Leave out the images and output the records word for word.

Extracted information.
= Beginning of Section =

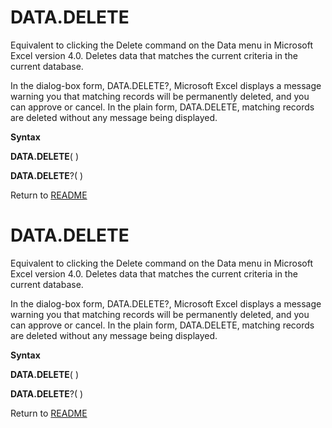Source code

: # DATA.DELETE

Equivalent to clicking the Delete command on the Data menu in Microsoft
Excel version 4.0. Deletes data that matches the current criteria in the
current database.

In the dialog-box form, DATA.DELETE?, Microsoft Excel displays a message
warning you that matching records will be permanently deleted, and you
can approve or cancel. In the plain form, DATA.DELETE, matching records
are deleted without any message being displayed.

**Syntax**

**DATA.DELETE**( )

**DATA.DELETE**?( )



Return to [README](README.md#D)

# DATA.DELETE

Equivalent to clicking the Delete command on the Data menu in Microsoft
Excel version 4.0. Deletes data that matches the current criteria in the
current database.

In the dialog-box form, DATA.DELETE?, Microsoft Excel displays a message
warning you that matching records will be permanently deleted, and you
can approve or cancel. In the plain form, DATA.DELETE, matching records
are deleted without any message being displayed.

**Syntax**

**DATA.DELETE**( )

**DATA.DELETE**?( )



Return to [README](README.md#D)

= End of Section =

Answer section.
Source code

: # DATA.DELETE

Equivalent to clicking the Delete command on the Data menu in Microsoft
Excel version 4.0. Deletes data that matches the current criteria in the
current database.

In the dialog-box form, DATA.DELETE?, Microsoft Excel displays a message
warning you that matching records will be permanently deleted, and you
can approve or cancel. In the plain form, DATA.DELETE, matching records
are deleted without any message being displayed.

**Syntax**

**DATA.DELETE**( )

**DATA.DELETE**?( )



Return to [README](README.md#D)

# DATA.DELETE

Equivalent to clicking the Delete command on the Data menu in Microsoft
Excel version 4.0. Deletes data that matches the current criteria in the
current database.

In the dialog-box form, DATA.DELETE?, Microsoft Excel displays a message
warning you that matching records will be permanently deleted, and you
can approve or cancel. In the plain form, DATA.DELETE, matching records
are deleted without any message being displayed.

**Syntax**

**DATA.DELETE**( )

**DATA.DELETE**?( )



Return to [README](README.md#D)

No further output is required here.